A NIS 45 million budget earmarked for school bus protection for dozens of schoolchildren in Judea and Samaria has been stuck for four months.
MK Moshe Gafni, chairman of the Knesset Finance Committee, said that the delaying factor was the Finance Ministry. The Ministry of Finance claims that the disbursal depends solely on the whim of the committee chairman, and that the Ministry is not preventing him from transferring the bus protection funding.
Education Ministry security directives require transportation companies in Judea and Samaria to move students only in protected buses, and as a result of the budget's non-approval, there are about 200 buses that are 15 years old. In violation of regulations, companies have to use them every day to transport the students, despite the security risk to children involved.
The parents of students at the Derekh Yehudit School in Neriya approached Eldad Ben Zimra, Deputy Director General of the Binyamin Development Company in a public letter, threatening that if the problem of protecting the buses was not solved, they would boycott the opening of the school year.
"We are aware of some recent incidents in which buses were burned while traveling, and only miraculously was there no tragedy.Again and again we hear of cases in which the bus was stalled due to an overheating engine, sometimes halfway between the yishuvim around Arab villages, on narrow and winding roads, which constitutes a security and safety danger," the parents wrote.
"A few weeks ago, a bus full of students began to roll down a slope and the driver found it difficult to stop. Only after a few attempts did he succeed in braking and preventing a catastrophe."
At the end of their appeal, the parents write: "In view of the above, we will no longer agree to rely on a miracle, and we do not intend to wait for tragedy and regret it later.We demand an immediate solution to this serious problem, and if not, we will boycott the opening of the school year."
After an exchange of messages between the Development Company, the municipality, and the parents of the students, and after the company revealed that renewing the fleet of protected buses is not dependent on the company but on state budgetary allocations and that to the best of their knowledge the matter is stuck in the Finance Committee, the company promised to make an effort that buses arriving at their Ulpana will be roadworthy buses. This did not mollify parents who initiated a petition and called on the Prime Minister and Knesset members to intervene and resolve the issue.

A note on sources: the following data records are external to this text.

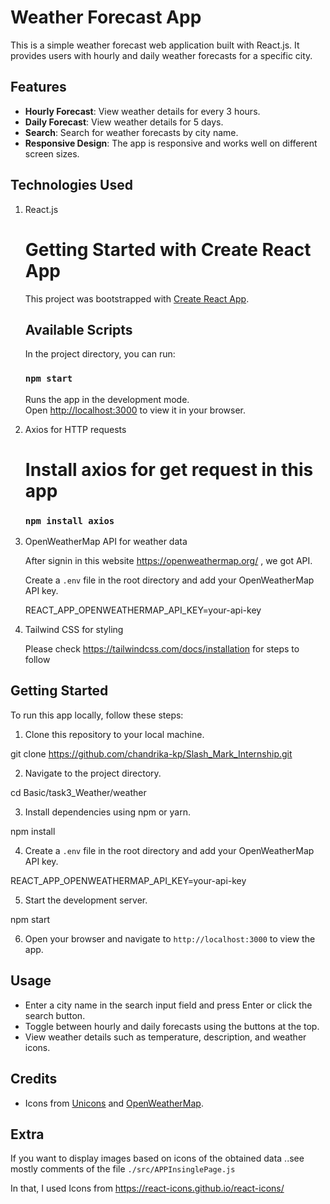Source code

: 
# Weather Forecast App

This is a simple weather forecast web application built with React.js. It provides users with hourly and daily weather forecasts for a specific city.

## Features

- **Hourly Forecast**: View weather details for every 3 hours.
- **Daily Forecast**: View weather details for 5 days.
- **Search**: Search for weather forecasts by city name.
- **Responsive Design**: The app is responsive and works well on different screen sizes.

## Technologies Used

1) React.js

    # Getting Started with Create React App
    
    This project was bootstrapped with [Create React App](https://github.com/facebook/create-react-app).
    
    ## Available Scripts
    
    In the project directory, you can run:
    
    ### `npm start`
    
    Runs the app in the development mode.\
    Open [http://localhost:3000](http://localhost:3000) to view it in your browser.
    
2) Axios for HTTP requests

    # Install axios for get request in this app
     
    ###  `npm install axios`

3) OpenWeatherMap API for weather data

    After signin in this website https://openweathermap.org/ , we got API.

    Create a `.env` file in the root directory and add your OpenWeatherMap API key.

    REACT_APP_OPENWEATHERMAP_API_KEY=your-api-key

4) Tailwind CSS for styling

    Please check https://tailwindcss.com/docs/installation for steps to follow


## Getting Started

To run this app locally, follow these steps:

1. Clone this repository to your local machine.

git clone https://github.com/chandrika-kp/Slash_Mark_Internship.git

2. Navigate to the project directory.

cd Basic/task3_Weather/weather

3. Install dependencies using npm or yarn.

npm install

4. Create a `.env` file in the root directory and add your OpenWeatherMap API key.

REACT_APP_OPENWEATHERMAP_API_KEY=your-api-key

5. Start the development server.

npm start

6. Open your browser and navigate to `http://localhost:3000` to view the app.

## Usage

- Enter a city name in the search input field and press Enter or click the search button.
- Toggle between hourly and daily forecasts using the buttons at the top.
- View weather details such as temperature, description, and weather icons.

## Credits

- Icons from [Unicons](https://iconscout.com/unicons) and [OpenWeatherMap](https://openweathermap.org/weather-conditions).

## Extra

If you want to display images based on icons of the obtained data ..see mostly comments of the file `./src/APPInsinglePage.js` 

In that, I used Icons from https://react-icons.github.io/react-icons/ 

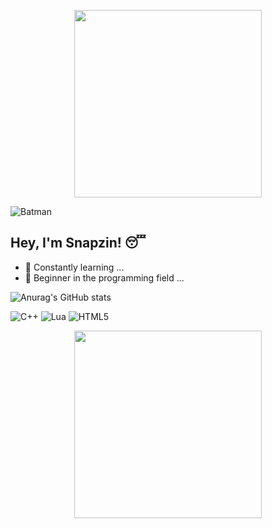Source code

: <p align="center">
  <img src="batman.gif" width="300"/>
</p>

![Batman](https://github.com/user-attachments/assets/a20c3ade-bea2-486f-bd30-859226fc673a)

## Hey, I'm Snapzin! 😴

- 🔭 Constantly learning ...
- 🌱 Beginner in the programming field ...




![Anurag's GitHub stats](https://github-readme-stats.vercel.app/api?username=snapzin&show_icons=true&theme=dark)

![C++](https://img.shields.io/badge/C++-00599C?style=flat&logo=c%2b%2b&logoColor=white)
![Lua](https://img.shields.io/badge/Lua-2C2D72?style=flat&logo=lua&logoColor=white)
![HTML5](https://img.shields.io/badge/HTML5-E34F26?style=flat&logo=html5&logoColor=white)

<p align="center">
  <img src="https://gifdb.com/images/high/batman-arkham-video-game-iqo9fgjdvmy2ekwg.gif" width="300"/>
</p>


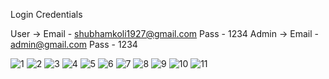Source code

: 
Login Credentials

User
-> Email - shubhamkoli1927@gmail.com
   Pass - 1234
Admin 
-> Email - admin@gmail.com
   Pass - 1234
 
![1](https://user-images.githubusercontent.com/72503268/197344039-c6d8237e-6135-4278-935c-a9eda235f920.png)
![2](https://user-images.githubusercontent.com/72503268/197344042-90879f50-5b16-4061-8ad5-48d27b747105.png)
![3](https://user-images.githubusercontent.com/72503268/197344044-dcd442c7-eb0c-49a6-a611-f6a6e85621d4.png)
![4](https://user-images.githubusercontent.com/72503268/197344046-8235f808-ab28-4004-adae-dbbc29a69a06.png)
![5](https://user-images.githubusercontent.com/72503268/197344054-76de3626-c7bd-428f-87fc-735148d70cf0.png)
![6](https://user-images.githubusercontent.com/72503268/197344057-bb8d6788-d8b1-4717-a1c1-b94a7514a19e.png)
![7](https://user-images.githubusercontent.com/72503268/197344058-06531c11-f36c-41fe-a467-f7d4830366f0.png)
![8](https://user-images.githubusercontent.com/72503268/197344065-844b8f5a-98fd-42b7-9bc6-af3c2c6410b1.png)
![9](https://user-images.githubusercontent.com/72503268/197344066-eeaaa5bc-8465-495d-a708-7a20af8acf77.png)
![10](https://user-images.githubusercontent.com/72503268/197344069-0f89af55-bd3f-40d5-b48a-abc2d82d04e5.png)
![11](https://user-images.githubusercontent.com/72503268/197344076-f397c6aa-2e84-44e6-889c-fbb0fb59ba91.png)
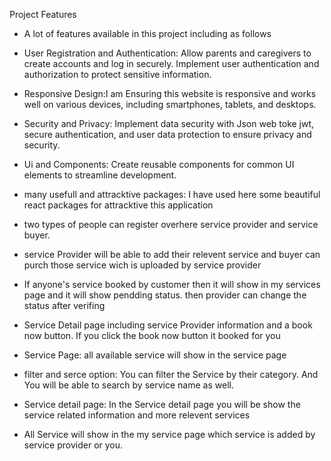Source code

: Project Features

* A lot of features available in this project including as follows

* User Registration and Authentication: Allow parents and caregivers to create accounts and log in securely. Implement user authentication and authorization to protect sensitive information.


* Responsive Design:I am Ensuring this website is responsive and works well on various devices, including smartphones, tablets, and desktops.

* Security and Privacy:  Implement data security with Json web toke jwt, secure authentication, and user data protection to ensure privacy and security.


* Ui and Components: Create reusable components for common UI elements to streamline development.

* many usefull and attracktive packages: I have used here some beautiful react packages for attracktive this application

* two types of people can register overhere service provider and service buyer.

* service Provider will be able to add their relevent service and buyer can purch those service wich is uploaded by service provider

* If anyone's service booked by customer then it will show in my services page and it will show pendding status. then provider can change the status after verifing

* Service Detail page including service Provider information and a book now button. If you click the book now button it booked for you


* Service Page:  all available service will show in the service page

* filter and serce option: You can filter the Service by their category. And You will be able to search by service name as well.


* ‍Service detail page: In the Service detail page you will be show the service related information and more relevent services

* All Service will show in the my service page which service is added by service provider or you.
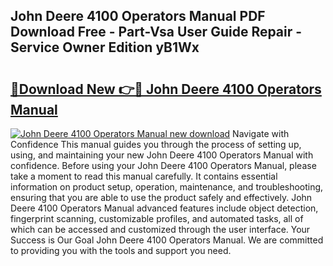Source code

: ## John Deere 4100 Operators Manual PDF Download Free - Part-Vsa User Guide Repair - Service Owner Edition yB1Wx

# <h2><a href="http://bc9109.oget.top/?id=John+Deere+4100+Operators+Manual">🔗Download New 👉🔴 John Deere 4100 Operators Manual</a></h2>

[![John Deere 4100 Operators Manual new download](https://i.imgur.com/5g1atiW.png)](http://bc9109.oget.top/?id=John+Deere+4100+Operators+Manual)
Navigate with Confidence This manual guides you through the process of setting up, using, and maintaining your new John Deere 4100 Operators Manual with confidence. Before using your John Deere 4100 Operators Manual, please take a moment to read this manual carefully. It contains essential information on product setup, operation, maintenance, and troubleshooting, ensuring that you are able to use the product safely and effectively. John Deere 4100 Operators Manual advanced features include object detection, fingerprint scanning, customizable profiles, and automated tasks, all of which can be accessed and customized through the user interface. Your Success is Our Goal John Deere 4100 Operators Manual. We are committed to providing you with the tools and support you need.
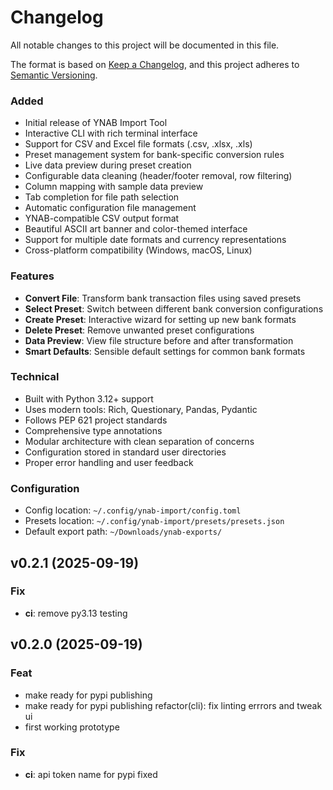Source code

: # Changelog

All notable changes to this project will be documented in this file.

The format is based on [Keep a Changelog](https://keepachangelog.com/en/1.0.0/),
and this project adheres to [Semantic Versioning](https://semver.org/spec/v2.0.0.html).


### Added

- Initial release of YNAB Import Tool
- Interactive CLI with rich terminal interface
- Support for CSV and Excel file formats (.csv, .xlsx, .xls)
- Preset management system for bank-specific conversion rules
- Live data preview during preset creation
- Configurable data cleaning (header/footer removal, row filtering)
- Column mapping with sample data preview
- Tab completion for file path selection
- Automatic configuration file management
- YNAB-compatible CSV output format
- Beautiful ASCII art banner and color-themed interface
- Support for multiple date formats and currency representations
- Cross-platform compatibility (Windows, macOS, Linux)

### Features

- **Convert File**: Transform bank transaction files using saved presets
- **Select Preset**: Switch between different bank conversion configurations
- **Create Preset**: Interactive wizard for setting up new bank formats
- **Delete Preset**: Remove unwanted preset configurations
- **Data Preview**: View file structure before and after transformation
- **Smart Defaults**: Sensible default settings for common bank formats

### Technical

- Built with Python 3.12+ support
- Uses modern tools: Rich, Questionary, Pandas, Pydantic
- Follows PEP 621 project standards
- Comprehensive type annotations
- Modular architecture with clean separation of concerns
- Configuration stored in standard user directories
- Proper error handling and user feedback

### Configuration

- Config location: `~/.config/ynab-import/config.toml`
- Presets location: `~/.config/ynab-import/presets/presets.json`
- Default export path: `~/Downloads/ynab-exports/`

[Unreleased]: https://github.com/pavelapekhtin/ynab-import/compare/v0.1.0...HEAD
[0.1.0]: https://github.com/pavelapekhtin/ynab-import/releases/tag/v0.1.0
## v0.2.1 (2025-09-19)

### Fix

- **ci**: remove py3.13 testing

## v0.2.0 (2025-09-19)

### Feat

- make ready for pypi publishing
- make ready for pypi publishing
refactor(cli): fix linting errrors and tweak ui
- first working prototype

### Fix

- **ci**: api token name for pypi fixed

In a letter sent by Attorney Avinoam Goelman yesterday to the Attorney General, MK Gafni, and Finance Minister Kahlon, it was said that "the arguments and hand-wringing between you at the student's expense must stop immediately. It is unreasonable and illogical that the budget for protecting students' transportation would be delayed for four months in the Finance Committee, only because of disagreements and ego games."
Goelman called on the Finance Minister to be the responsible adult and to separate the budget from other committee budgets, in order to enable it to be implemented to protect students' transportation.At the end of his letter, Adv. Goelman writes: "I am sure that none of you will be able to sleep at night should a disaster happen because of the use of a defective bus."
MK Mordechai Yogev (Jewish Home) said in response that "the failure to approve the budget for four months constitutes a serious security and safety violation, which will cause serious harm to the tens of thousands of students and even damage to the Merkavim and Hargaz factories that opened production lines that are not working, possibly causing dismissal of employees.
"The significance of not passing the budget is that it is liable to lead to the collapse of the student transportation system in Judea and Samaria, and I hope that the Prime Minister intervenes and ends the situation," added Yogev.